Hike a loop of the Bay Area Ridge Trail at Vargas Plateau in the East Bay
Deep in the East Bay hills lies a spot that’s perfect for anyone who loves animals. Vargas Plateau Regional Park is a secluded grassland that’s home to several endangered and threatened species—and of course, the East Bay grazing cows. Bring some binoculars and explore this 4-mile loop of the Bay Area Ridge Trail.
The trail begins at the Vargas Plateau Staging Area, where hikers, cyclists, and equestrians can get an up-close look at the historic Vargas family barn. Follow signs for the Bay Area Ridge Trail as they lead you through the golden hills. A shady eucalyptus grove is the perfect place to search for funnel spiderwebs on the hillside—slightly scary, yet fascinating! (As hikers emerge back into the sunshine, they should be on the lookout for gopher snakes, rattlesnakes, and even the rare Alameda whipsnake basking on the rocks.)
At the intersection with Upper Ranch Trail, turn right. Here, the plateau’s centuries-long history as a ranch continues, with grazing cows—including newborns—just be respectful by giving them all a wide berth.
Turn left at the next intersection to visit the viewpoint.
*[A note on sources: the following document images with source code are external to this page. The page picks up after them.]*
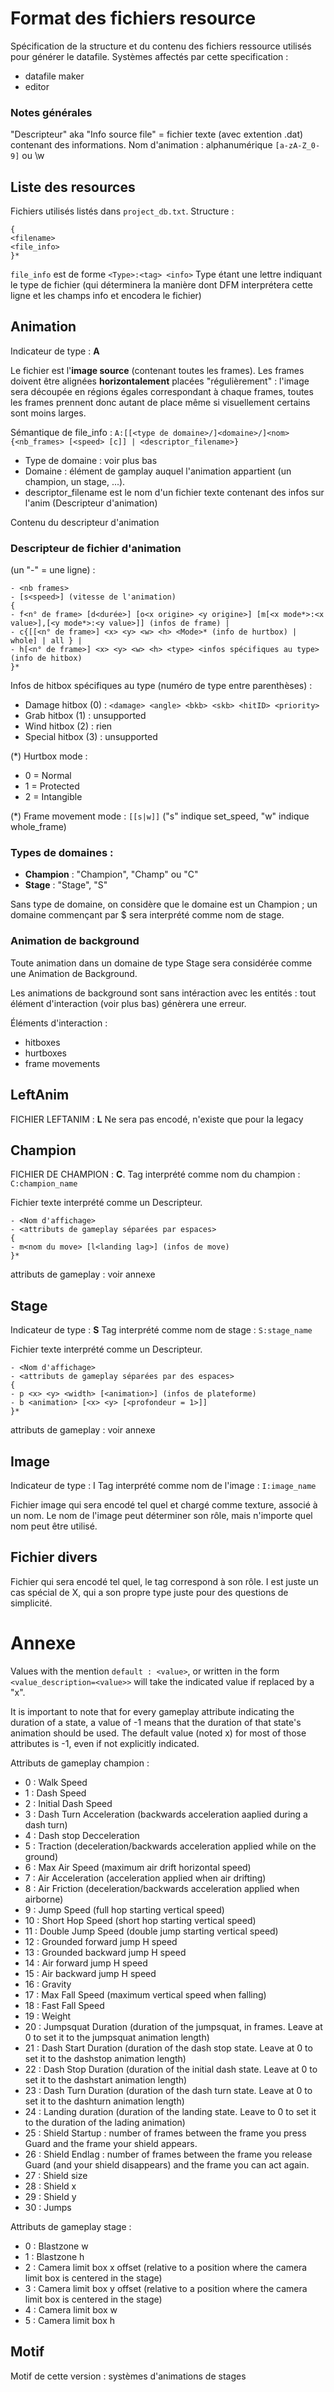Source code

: 

# Format des fichiers resource

Spécification de la structure et du contenu des fichiers ressource utilisés pour générer le datafile.
Systèmes affectés par cette specification :
- datafile maker
- editor

### Notes générales
"Descripteur" aka "Info source file" = fichier texte (avec extention .dat) contenant des informations.
Nom d'animation : alphanumérique `[a-zA-Z_0-9]` ou \w

## Liste des resources

Fichiers utilisés listés dans `project_db.txt`. Structure :

```
{
<filename>
<file_info>
}*
```

`file_info` est de forme
`<Type>:<tag> <info>`
Type étant une lettre indiquant le type de fichier (qui déterminera la manière dont DFM interprétera cette ligne et les champs info et encodera le fichier)

## Animation
Indicateur de type : **A**

Le fichier est l'**image source** (contenant toutes les frames).
Les frames doivent être alignées **horizontalement** placées "régulièrement" : l'image sera découpée en régions égales correspondant à chaque frames, toutes les frames prennent donc autant de place même si visuellement certains sont moins larges.

Sémantique de file_info :
`A:[[<type de domaine>/]<domaine>/]<nom> {<nb_frames> [<speed> [c]] | <descriptor_filename>}`

- Type de domaine : voir plus bas
- Domaine : élément de gamplay auquel l'animation appartient (un champion, un stage, ...).
- descriptor_filename est le nom d'un fichier texte contenant des infos sur l'anim (Descripteur d'animation)

Contenu du descripteur d'animation

### Descripteur de fichier d'animation
(un "-" = une ligne) :

```
- <nb frames>
- [s<speed>] (vitesse de l'animation)
{
- f<n° de frame> [d<durée>] [o<x origine> <y origine>] [m[<x mode*>:<x value>],[<y mode*>:<y value>]] (infos de frame) |
- c{[[<n° de frame>] <x> <y> <w> <h> <Mode>* (info de hurtbox) | whole] | all } |
- h[<n° de frame>] <x> <y> <w> <h> <type> <infos spécifiques au type> (info de hitbox)
}*
```

Infos de hitbox spécifiques au type (numéro de type entre parenthèses) :
- Damage hitbox (0) : `<damage> <angle> <bkb> <skb> <hitID> <priority>`
- Grab hitbox (1) : unsupported
- Wind hitbox (2) : rien
- Special hitbox (3) : unsupported

(*) Hurtbox mode :
- 0 = Normal
- 1 = Protected
- 2 = Intangible



(*) Frame movement mode : `[[s|w]]` ("s" indique set_speed, "w" indique whole_frame)

### Types de domaines :
- **Champion** : "Champion", "Champ" ou "C"
- **Stage** : "Stage", "S"

Sans type de domaine, on considère que le domaine est un Champion ; un domaine commençant par $ sera interprété comme nom de stage.

### Animation de background
Toute animation dans un domaine de type Stage sera considérée comme une Animation de Background.

Les animations de background sont sans intéraction avec les entités : tout élément d'interaction (voir plus bas)
génèrera une erreur.


Éléments d'interaction :
- hitboxes
- hurtboxes
- frame movements

## LeftAnim
FICHIER LEFTANIM : **L**
Ne sera pas encodé, n'existe que pour la legacy

## Champion
FICHIER DE CHAMPION : **C**.
Tag interprété comme nom du champion :
`C:champion_name`

Fichier texte interprété comme un Descripteur.

```
- <Nom d'affichage>
- <attributs de gameplay séparées par espaces>
{
- m<nom du move> [l<landing lag>] (infos de move)
}*
```

attributs de gameplay : voir annexe

## Stage
Indicateur de type : **S**
Tag interprété comme nom de stage :
`S:stage_name`

Fichier texte interprété comme un Descripteur.

```
- <Nom d'affichage>
- <attributs de gameplay séparées par des espaces>
{
- p <x> <y> <width> [<animation>] (infos de plateforme)
- b <animation> [<x> <y> [<profondeur = 1>]]
}*
```

attributs de gameplay : voir annexe


## Image
Indicateur de type : I
Tag interprété comme nom de l'image :
`I:image_name`

Fichier image qui sera encodé tel quel et chargé comme texture, associé à un nom. Le nom de l'image peut déterminer son rôle, mais n'importe quel nom peut être utilisé.


## Fichier divers

Fichier qui sera encodé tel quel, le tag correspond à son rôle. I est juste un cas spécial de X, qui a son propre type juste pour des questions de simplicité.


# Annexe
Values with the mention `default : <value>`, or written in the form `<value_description=<value>>` will take the indicated value if replaced by a "x".

It is important to note that for every gameplay attribute indicating the duration of a state,
a value of -1 means that the duration of that state's animation should be used.
The default value (noted x) for most of those attributes is -1, even if not explicitly indicated.

Attributs de gameplay champion :
- 0 : Walk Speed
- 1 : Dash Speed
- 2 : Initial Dash Speed
- 3 : Dash Turn Acceleration (backwards acceleration aaplied during a dash turn)
- 4 : Dash stop Decceleration
- 5 : Traction (deceleration/backwards acceleration applied while on the ground)
- 6 : Max Air Speed (maximum air drift horizontal speed)
- 7 : Air Acceleration (acceleration applied when air drifting)
- 8 : Air Friction (deceleration/backwards acceleration applied when airborne)
- 9 : Jump Speed (full hop starting vertical speed)
- 10 : Short Hop Speed (short hop starting vertical speed)
- 11 : Double Jump Speed (double jump starting vertical speed)
- 12 : Grounded forward jump H speed
- 13 : Grounded backward jump H speed
- 14 : Air forward jump H speed
- 15 : Air backward jump H speed
- 16 : Gravity
- 17 : Max Fall Speed (maximum vertical speed when falling)
- 18 : Fast Fall Speed
- 19 : Weight
- 20 : Jumpsquat Duration (duration of the jumpsquat, in frames. Leave at 0 to set it to the jumpsquat animation length)
- 21 : Dash Start Duration (duration of the dash stop state. Leave at 0 to set it to the dashstop animation length)
- 22 : Dash Stop Duration (duration of the initial dash state. Leave at 0 to set it to the dashstart animation length)
- 23 : Dash Turn Duration (duration of the dash turn state. Leave at 0 to set it to the dashturn animation length)
- 24 : Landing duration (duration of the landing state. Leave to 0 to set it to the duration of the lading animation)
- 25 : Shield Startup : number of frames between the frame you press Guard and the frame your shield appears.
- 26 : Shield Endlag : number of frames between the frame you release Guard (and your shield disappears) and the frame you can act again.
- 27 : Shield size
- 28 : Shield x
- 29 : Shield y
- 30 : Jumps

Attributs de gameplay stage :
- 0 : Blastzone w
- 1 : Blastzone h
- 2 : Camera limit box x offset (relative to a position where the camera limit box is centered in the stage)
- 3 : Camera limit box y offset (relative to a position where the camera limit box is centered in the stage)
- 4 : Camera limit box w
- 5 : Camera limit box h

## Motif
Motif de cette version : systèmes d'animations de stages
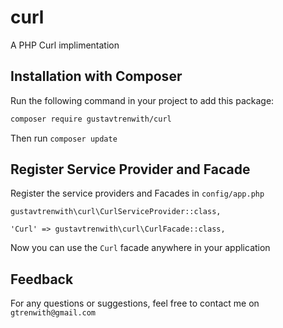# curl
A PHP Curl implimentation

## Installation with Composer
Run the following command in your project to add this package:
```bash
composer require gustavtrenwith/curl
```
Then run `composer update`

## Register Service Provider and Facade

Register the service providers and Facades in `config/app.php`
```
gustavtrenwith\curl\CurlServiceProvider::class,
```
```
'Curl' => gustavtrenwith\curl\CurlFacade::class,
```

Now you can use the `Curl` facade anywhere in your application

## Feedback
For any questions or suggestions, feel free to contact me on `gtrenwith@gmail.com`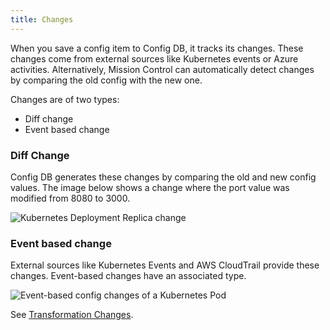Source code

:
 ```yaml
---
title: Changes
---
```


When you save a config item to Config DB, it tracks its changes. These changes come from external sources like Kubernetes events or Azure activities. Alternatively, Mission Control can automatically detect changes by comparing the old config with the new one.

Changes are of two types:

- Diff change
- Event based change

### Diff Change

Config DB generates these changes by comparing the old and new config values. The image below shows a change where the port value was modified from 8080 to 3000.

![Kubernetes Deployment Replica change](/img/config-changes.png)

### Event based change

External sources like Kubernetes Events and AWS CloudTrail provide these changes. Event-based changes have an associated type.

![Event-based config changes of a Kubernetes Pod](/img/event-based-config-changes.png)

See [Transformation Changes](./transform#changes).
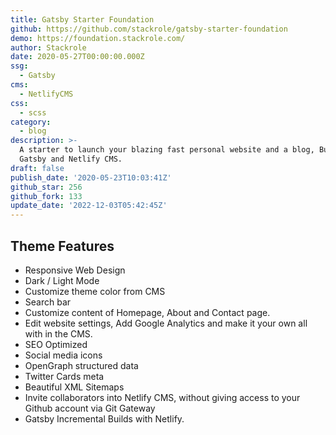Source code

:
 ```yaml
---
title: Gatsby Starter Foundation
github: https://github.com/stackrole/gatsby-starter-foundation
demo: https://foundation.stackrole.com/
author: Stackrole
date: 2020-05-27T00:00:00.000Z
ssg:
  - Gatsby
cms:
  - NetlifyCMS
css:
  - scss
category:
  - blog
description: >-
  A starter to launch your blazing fast personal website and a blog, Built with
  Gatsby and Netlify CMS.
draft: false
publish_date: '2020-05-23T10:03:41Z'
github_star: 256
github_fork: 133
update_date: '2022-12-03T05:42:45Z'
---
```

## Theme Features

- Responsive Web Design
- Dark / Light Mode
- Customize theme color from CMS
- Search bar
- Customize content of Homepage, About and Contact page.
- Edit website settings, Add Google Analytics and make it your own all with in the CMS.
- SEO Optimized
- Social media icons
- OpenGraph structured data
- Twitter Cards meta
- Beautiful XML Sitemaps
- Invite collaborators into Netlify CMS, without giving access to your Github account via Git Gateway
- Gatsby Incremental Builds with Netlify.
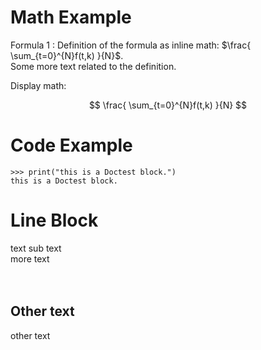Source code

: # Math Example

Formula 1
: Definition of the formula as inline math:
  $\frac{ \sum_{t=0}^{N}f(t,k) }{N}$.
  <br/>
  Some more text related to the definition.

Display math:

$$
\frac{ \sum_{t=0}^{N}f(t,k) }{N}
$$

# Code Example

```pycon
>>> print("this is a Doctest block.")
this is a Doctest block.
```

# Line Block

text
sub text
<br/>
more text
<br/>
<br/>
<br/>

## Other text

other text
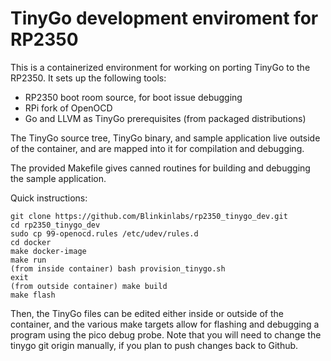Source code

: # TinyGo development enviroment for RP2350

This is a containerized environment for working on porting TinyGo to the RP2350. It sets up the following tools:

* RP2350 boot room source, for boot issue debugging
* RPi fork of OpenOCD
* Go and LLVM as TinyGo prerequisites (from packaged distributions)

The TinyGo source tree, TinyGo binary, and sample application live outside of the container, and are mapped into it for compilation and debugging.

The provided Makefile gives canned routines for building and debugging the sample application.

Quick instructions:

```
git clone https://github.com/Blinkinlabs/rp2350_tinygo_dev.git
cd rp2350_tinygo_dev
sudo cp 99-openocd.rules /etc/udev/rules.d
cd docker
make docker-image
make run
(from inside container) bash provision_tinygo.sh
exit
(from outside container) make build
make flash
```

Then, the TinyGo files can be edited either inside or outside of the container, and the various make targets
allow for flashing and debugging a program using the pico debug probe.
Note that you will need to change the tinygo git origin manually, if you plan to push changes back to Github.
This flat hilltop has a picnic table that’s perfect for lunch with a view. Fuel up while soaking up sights of the Diablo Range, including nearby Mission and Monument Peaks. Bird watchers may want to spend extra time up here, as white-tailed kites, wild turkeys, and red-tailed hawks live on the plateau.
Continue along the Upper Ranch Trail as it descends to a small cow pond. Here, eagle-eyed adventurers can spot newts, salamanders, and frogs. (Be on the lookout for the rare California red-legged frog.) Continue on the trail as it steeply ascends back onto the plateau. As the Upper Ranch Trail merges with the Golden Eagle Trail (Bay Area Ridge Trail) retrace your steps back to the parking lot.
Vargas Plateau Regional Park can be found at 2536 Morrison Canyon Rd. in Fremont. From I-680, take exit 18A onto Vargas Rd. Turn right onto Morrison Canyon Rd., and after 0.4 mile, turn left into the park. Hikers, cyclists, and equestrians are welcome on the trails. Leashed-dog-friendly!